Town of Salisbury Massachusetts
Welcome to Salisbury, MA
On September 6, 1638, Secretary of the Massachusetts Bay Colony, Simon Bradstreet, received an agreement from Governor Winthrop and the General Court giving him and eleven other men the right to begin a plantation north of the Merrimack River. This land grant included the towns of Amesbury and Merrimack, Massachusetts as well as the New Hampshire towns of Seabrook, South Hampton, Newton, Hampstead, Plaistow and Kingston.
The modern Salisbury is highly diverse geographically, encompassing square sixteen miles of farms, beach, marshlands and both residential and commercial space. As of the year 2000, nearly 90 percent of this area, or 9,200 acres, was in various types of open space. Nearly forty percent is forested, while more than a third is wetland and estuary. Ten percent is in open and agricultural land, and four percent is recreational.
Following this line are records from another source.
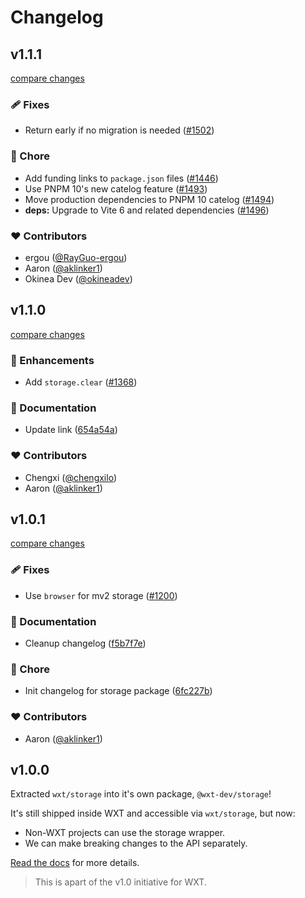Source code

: # Changelog

## v1.1.1

[compare changes](https://github.com/wxt-dev/wxt/compare/storage-v1.1.0...storage-v1.1.1)

### 🩹 Fixes

- Return early if no migration is needed ([#1502](https://github.com/wxt-dev/wxt/pull/1502))

### 🏡 Chore

- Add funding links to `package.json` files ([#1446](https://github.com/wxt-dev/wxt/pull/1446))
- Use PNPM 10's new catelog feature ([#1493](https://github.com/wxt-dev/wxt/pull/1493))
- Move production dependencies to PNPM 10 catelog ([#1494](https://github.com/wxt-dev/wxt/pull/1494))
- **deps:** Upgrade to Vite 6 and related dependencies ([#1496](https://github.com/wxt-dev/wxt/pull/1496))

### ❤️ Contributors

- ergou ([@RayGuo-ergou](https://github.com/RayGuo-ergou))
- Aaron ([@aklinker1](http://github.com/aklinker1))
- Okinea Dev ([@okineadev](http://github.com/okineadev))

## v1.1.0

[compare changes](https://github.com/wxt-dev/wxt/compare/storage-v1.0.1...storage-v1.1.0)

### 🚀 Enhancements

- Add `storage.clear` ([#1368](https://github.com/wxt-dev/wxt/pull/1368))

### 📖 Documentation

- Update link ([654a54a](https://github.com/wxt-dev/wxt/commit/654a54a))

### ❤️ Contributors

- Chengxi ([@chengxilo](http://github.com/chengxilo))
- Aaron ([@aklinker1](http://github.com/aklinker1))

## v1.0.1

[compare changes](https://github.com/wxt-dev/wxt/compare/storage-v1.0.0...storage-v1.0.1)

### 🩹 Fixes

- Use `browser` for mv2 storage ([#1200](https://github.com/wxt-dev/wxt/pull/1200))

### 📖 Documentation

- Cleanup changelog ([f5b7f7e](https://github.com/wxt-dev/wxt/commit/f5b7f7e))

### 🏡 Chore

- Init changelog for storage package ([6fc227b](https://github.com/wxt-dev/wxt/commit/6fc227b))

### ❤️ Contributors

- Aaron ([@aklinker1](http://github.com/aklinker1))

## v1.0.0

Extracted `wxt/storage` into it's own package, `@wxt-dev/storage`!

It's still shipped inside WXT and accessible via `wxt/storage`, but now:

- Non-WXT projects can use the storage wrapper.
- We can make breaking changes to the API separately.

[Read the docs](https://wxt.dev/storage.html) for more details.

> This is apart of the v1.0 initiative for WXT.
The Great Marsh and estuaries of the Merrimack River make up the largest linked bodies of open land.
The Town includes four distinctly different areas: Salisbury Beach, a barrier beach with miles of beautiful sandy Atlantic Ocean beaches and salt marshes surrounding dense residential and commercial beachfront development, Salisbury Plains, featuring farms and suburban homes set in fields and rolling woodlands, Salisbury Square, a colonial village center with churches, municipal buildings and village residences, and Ring’s Island, once a colonial fishing village facing Newburyport on the Merrimack River and now supporting a neighborhood of restored antique homes and riverfront marine businesses.